In the entries below, find the lines that contain the word "SELECT" and copy them.

(Source records)
%%
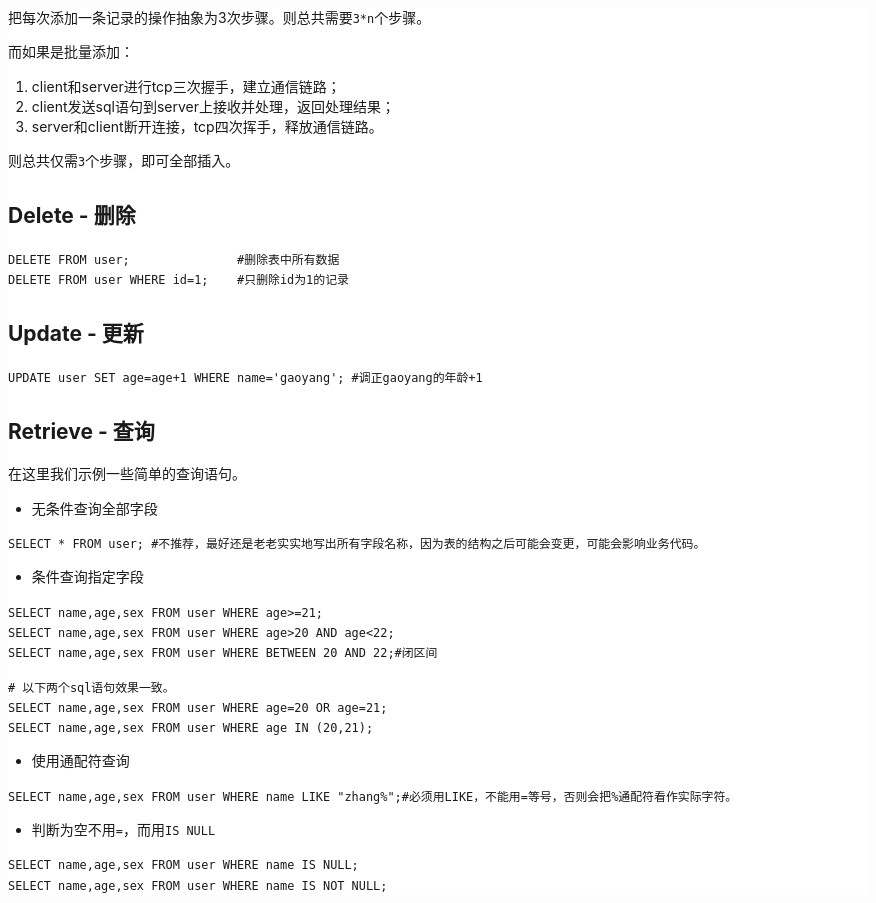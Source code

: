 把每次添加一条记录的操作抽象为3次步骤。则总共需要`3*n`个步骤。

而如果是批量添加：

1. client和server进行tcp三次握手，建立通信链路；
2. client发送sql语句到server上接收并处理，返回处理结果；
3. server和client断开连接，tcp四次挥手，释放通信链路。

则总共仅需`3`个步骤，即可全部插入。

## Delete - 删除

```mysql
DELETE FROM user;				#删除表中所有数据
DELETE FROM user WHERE id=1; 	#只删除id为1的记录
```

## Update - 更新

```mysql
UPDATE user SET age=age+1 WHERE name='gaoyang';	#调正gaoyang的年龄+1
```

## Retrieve - 查询

在这里我们示例一些简单的查询语句。

* 无条件查询全部字段

```mysql
SELECT * FROM user;	#不推荐，最好还是老老实实地写出所有字段名称，因为表的结构之后可能会变更，可能会影响业务代码。
```

* 条件查询指定字段

```mysql
SELECT name,age,sex FROM user WHERE age>=21;
SELECT name,age,sex FROM user WHERE age>20 AND age<22;
SELECT name,age,sex FROM user WHERE BETWEEN 20 AND 22;#闭区间
```

```mysql
# 以下两个sql语句效果一致。
SELECT name,age,sex FROM user WHERE age=20 OR age=21;
SELECT name,age,sex FROM user WHERE age IN (20,21);
```

* 使用通配符查询

```mysql
SELECT name,age,sex FROM user WHERE name LIKE "zhang%";#必须用LIKE，不能用=等号，否则会把%通配符看作实际字符。
```

* 判断为空不用`=`，而用`IS NULL`

```mysql
SELECT name,age,sex FROM user WHERE name IS NULL;
SELECT name,age,sex FROM user WHERE name IS NOT NULL;
```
%%
**Task answer**
SELECT * FROM user;	#不推荐，最好还是老老实实地写出所有字段名称，因为表的结构之后可能会变更，可能会影响业务代码。
SELECT name,age,sex FROM user WHERE age>=21;
SELECT name,age,sex FROM user WHERE age>20 AND age<22;
SELECT name,age,sex FROM user WHERE BETWEEN 20 AND 22;#闭区间
SELECT name,age,sex FROM user WHERE age=20 OR age=21;
SELECT name,age,sex FROM user WHERE age IN (20,21);
SELECT name,age,sex FROM user WHERE name LIKE "zhang%";#必须用LIKE，不能用=等号，否则会把%通配符看作实际字符。
SELECT name,age,sex FROM user WHERE name IS NULL;
SELECT name,age,sex FROM user WHERE name IS NOT NULL;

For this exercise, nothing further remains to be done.